WHAT IS BEING ASKED »
Every record below must be returned word for word, with the pictures left out.
START STORED DATA
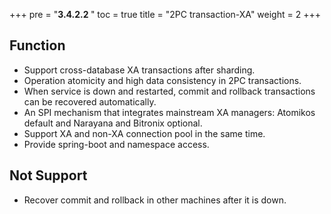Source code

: +++
pre = "<b>3.4.2.2 </b>"
toc = true
title = "2PC transaction-XA"
weight = 2
+++

## Function

* Support cross-database XA transactions after sharding.
* Operation atomicity and high data consistency in 2PC transactions.
* When service is down and restarted, commit and rollback transactions can be recovered automatically.
* An SPI mechanism that integrates mainstream XA managers: Atomikos default and Narayana and Bitronix optional.
* Support XA and non-XA connection pool in the same time.
* Provide spring-boot and namespace access.

## Not Support

* Recover commit and rollback in other machines after it is down.
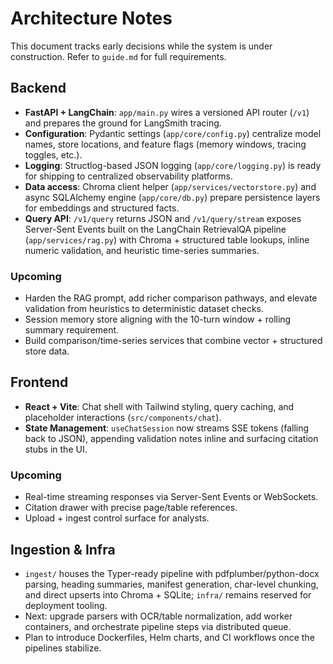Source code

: # Architecture Notes

This document tracks early decisions while the system is under construction. Refer to `guide.md` for full requirements.

## Backend

- **FastAPI + LangChain**: `app/main.py` wires a versioned API router (`/v1`) and prepares the ground for LangSmith tracing.
- **Configuration**: Pydantic settings (`app/core/config.py`) centralize model names, store locations, and feature flags (memory windows, tracing toggles, etc.).
- **Logging**: Structlog-based JSON logging (`app/core/logging.py`) is ready for shipping to centralized observability platforms.
- **Data access**: Chroma client helper (`app/services/vectorstore.py`) and async SQLAlchemy engine (`app/core/db.py`) prepare persistence layers for embeddings and structured facts.
- **Query API**: `/v1/query` returns JSON and `/v1/query/stream` exposes Server-Sent Events built on the LangChain RetrievalQA pipeline (`app/services/rag.py`) with Chroma + structured table lookups, inline numeric validation, and heuristic time-series summaries.

### Upcoming

- Harden the RAG prompt, add richer comparison pathways, and elevate validation from heuristics to deterministic dataset checks.
- Session memory store aligning with the 10-turn window + rolling summary requirement.
- Build comparison/time-series services that combine vector + structured store data.

## Frontend

- **React + Vite**: Chat shell with Tailwind styling, query caching, and placeholder interactions (`src/components/chat`).
- **State Management**: `useChatSession` now streams SSE tokens (falling back to JSON), appending validation notes inline and surfacing citation stubs in the UI.

### Upcoming

- Real-time streaming responses via Server-Sent Events or WebSockets.
- Citation drawer with precise page/table references.
- Upload + ingest control surface for analysts.

## Ingestion & Infra

- `ingest/` houses the Typer-ready pipeline with pdfplumber/python-docx parsing, heading summaries, manifest generation, char-level chunking, and direct upserts into Chroma + SQLite; `infra/` remains reserved for deployment tooling.
- Next: upgrade parsers with OCR/table normalization, add worker containers, and orchestrate pipeline steps via distributed queue.
- Plan to introduce Dockerfiles, Helm charts, and CI workflows once the pipelines stabilize.
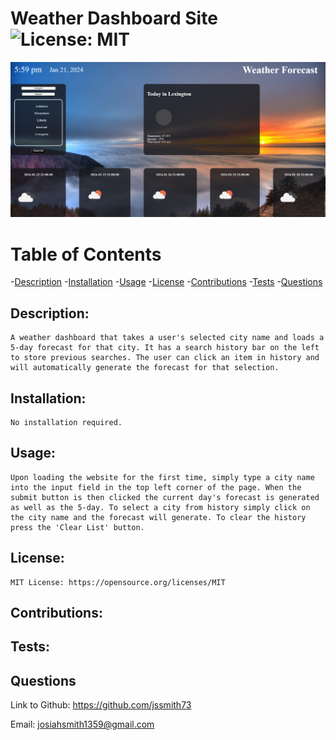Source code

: # Weather Dashboard Site![License: MIT](https://img.shields.io/badge/License-MIT-yellow.svg)

![screenshot](<images/Screenshot 2024-01-21 175948.png>)

# Table of Contents

-[Description](#description)
-[Installation](#installation)
-[Usage](#usage)
-[License](#license)
-[Contributions](#contributions)
-[Tests](#tests)
-[Questions](#questions)


## Description:

    A weather dashboard that takes a user's selected city name and loads a 5-day forecast for that city. It has a search history bar on the left to store previous searches. The user can click an item in history and will automatically generate the forecast for that selection.

## Installation:

    No installation required.

## Usage:

    Upon loading the website for the first time, simply type a city name into the input field in the top left corner of the page. When the submit button is then clicked the current day's forecast is generated as well as the 5-day. To select a city from history simply click on the city name and the forecast will generate. To clear the history press the 'Clear List' button.

## License:

    MIT License: https://opensource.org/licenses/MIT

## Contributions:

    

## Tests:

    

## Questions

   Link to Github: https://github.com/jssmith73

   Email: josiahsmith1359@gmail.com
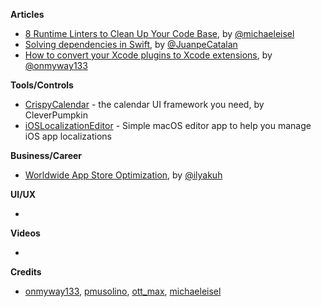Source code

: **Articles**

* [8 Runtime Linters to Clean Up Your Code Base](https://medium.com/@michael.eisel/runtime-checking-on-ios-1234b5294998), by [@michaeleisel](https://twitter.com/michaeleisel)
* [Solving dependencies in Swift](https://medium.com/@JuanpeCatalan/solving-dependencies-in-swift-9ee6ad4a8941), by [@JuanpeCatalan](https://twitter.com/JuanpeCatalan)
* [How to convert your Xcode plugins to Xcode extensions](https://medium.freecodecamp.org/how-to-convert-your-xcode-plugins-to-xcode-extensions-ac90f32ae0e3), by [@onmyway133](https://twitter.com/onmyway133)

**Tools/Controls**

* [CrispyCalendar](https://github.com/CleverPumpkin/CrispyCalendar) - the calendar UI framework you need, by CleverPumpkin
* [iOSLocalizationEditor](https://github.com/igorkulman/iOSLocalizationEditor) - Simple macOS editor app to help you manage iOS app localizations

**Business/Career**

* [Worldwide App Store Optimization](https://appmanager.io/blog/guest-article/worldwide-app-store-optimization/), by [@ilyakuh](https://twitter.com/ilyakuh)

**UI/UX**

* 

**Videos**

* 

**Credits**

* [onmyway133](https://github.com/onmyway133), [pmusolino](https://www.github.com/pmusolino), [ott_max](https://github.com/max-ott), [michaeleisel](https://github.com/michaeleisel)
END STORED DATA
ANSWER TO THE EXERCISE »
Source code

: +++
pre = "<b>3.4.2.2 </b>"
toc = true
title = "2PC transaction-XA"
weight = 2
+++

## Function

* Support cross-database XA transactions after sharding.
* Operation atomicity and high data consistency in 2PC transactions.
* When service is down and restarted, commit and rollback transactions can be recovered automatically.
* An SPI mechanism that integrates mainstream XA managers: Atomikos default and Narayana and Bitronix optional.
* Support XA and non-XA connection pool in the same time.
* Provide spring-boot and namespace access.

## Not Support

* Recover commit and rollback in other machines after it is down.
Source code

: # Architecture Notes

This document tracks early decisions while the system is under construction. Refer to `guide.md` for full requirements.

## Backend

- **FastAPI + LangChain**: `app/main.py` wires a versioned API router (`/v1`) and prepares the ground for LangSmith tracing.
- **Configuration**: Pydantic settings (`app/core/config.py`) centralize model names, store locations, and feature flags (memory windows, tracing toggles, etc.).
- **Logging**: Structlog-based JSON logging (`app/core/logging.py`) is ready for shipping to centralized observability platforms.
- **Data access**: Chroma client helper (`app/services/vectorstore.py`) and async SQLAlchemy engine (`app/core/db.py`) prepare persistence layers for embeddings and structured facts.
- **Query API**: `/v1/query` returns JSON and `/v1/query/stream` exposes Server-Sent Events built on the LangChain RetrievalQA pipeline (`app/services/rag.py`) with Chroma + structured table lookups, inline numeric validation, and heuristic time-series summaries.

### Upcoming

- Harden the RAG prompt, add richer comparison pathways, and elevate validation from heuristics to deterministic dataset checks.
- Session memory store aligning with the 10-turn window + rolling summary requirement.
- Build comparison/time-series services that combine vector + structured store data.

## Frontend

- **React + Vite**: Chat shell with Tailwind styling, query caching, and placeholder interactions (`src/components/chat`).
- **State Management**: `useChatSession` now streams SSE tokens (falling back to JSON), appending validation notes inline and surfacing citation stubs in the UI.

### Upcoming

- Real-time streaming responses via Server-Sent Events or WebSockets.
- Citation drawer with precise page/table references.
- Upload + ingest control surface for analysts.

## Ingestion & Infra

- `ingest/` houses the Typer-ready pipeline with pdfplumber/python-docx parsing, heading summaries, manifest generation, char-level chunking, and direct upserts into Chroma + SQLite; `infra/` remains reserved for deployment tooling.
- Next: upgrade parsers with OCR/table normalization, add worker containers, and orchestrate pipeline steps via distributed queue.
- Plan to introduce Dockerfiles, Helm charts, and CI workflows once the pipelines stabilize.
Source code

: # Weather Dashboard Site![License: MIT](https://img.shields.io/badge/License-MIT-yellow.svg)

![screenshot](<images/Screenshot 2024-01-21 175948.png>)

# Table of Contents

-[Description](#description)
-[Installation](#installation)
-[Usage](#usage)
-[License](#license)
-[Contributions](#contributions)
-[Tests](#tests)
-[Questions](#questions)


## Description:

    A weather dashboard that takes a user's selected city name and loads a 5-day forecast for that city. It has a search history bar on the left to store previous searches. The user can click an item in history and will automatically generate the forecast for that selection.

## Installation:

    No installation required.

## Usage:

    Upon loading the website for the first time, simply type a city name into the input field in the top left corner of the page. When the submit button is then clicked the current day's forecast is generated as well as the 5-day. To select a city from history simply click on the city name and the forecast will generate. To clear the history press the 'Clear List' button.

## License:

    MIT License: https://opensource.org/licenses/MIT

## Contributions:

    

## Tests:

    

## Questions

   Link to Github: https://github.com/jssmith73

   Email: josiahsmith1359@gmail.com
Source code

: **Articles**

* [8 Runtime Linters to Clean Up Your Code Base](https://medium.com/@michael.eisel/runtime-checking-on-ios-1234b5294998), by [@michaeleisel](https://twitter.com/michaeleisel)
* [Solving dependencies in Swift](https://medium.com/@JuanpeCatalan/solving-dependencies-in-swift-9ee6ad4a8941), by [@JuanpeCatalan](https://twitter.com/JuanpeCatalan)
* [How to convert your Xcode plugins to Xcode extensions](https://medium.freecodecamp.org/how-to-convert-your-xcode-plugins-to-xcode-extensions-ac90f32ae0e3), by [@onmyway133](https://twitter.com/onmyway133)

**Tools/Controls**

* [CrispyCalendar](https://github.com/CleverPumpkin/CrispyCalendar) - the calendar UI framework you need, by CleverPumpkin
* [iOSLocalizationEditor](https://github.com/igorkulman/iOSLocalizationEditor) - Simple macOS editor app to help you manage iOS app localizations

**Business/Career**

* [Worldwide App Store Optimization](https://appmanager.io/blog/guest-article/worldwide-app-store-optimization/), by [@ilyakuh](https://twitter.com/ilyakuh)

**UI/UX**

* 

**Videos**

* 

**Credits**

* [onmyway133](https://github.com/onmyway133), [pmusolino](https://www.github.com/pmusolino), [ott_max](https://github.com/max-ott), [michaeleisel](https://github.com/michaeleisel)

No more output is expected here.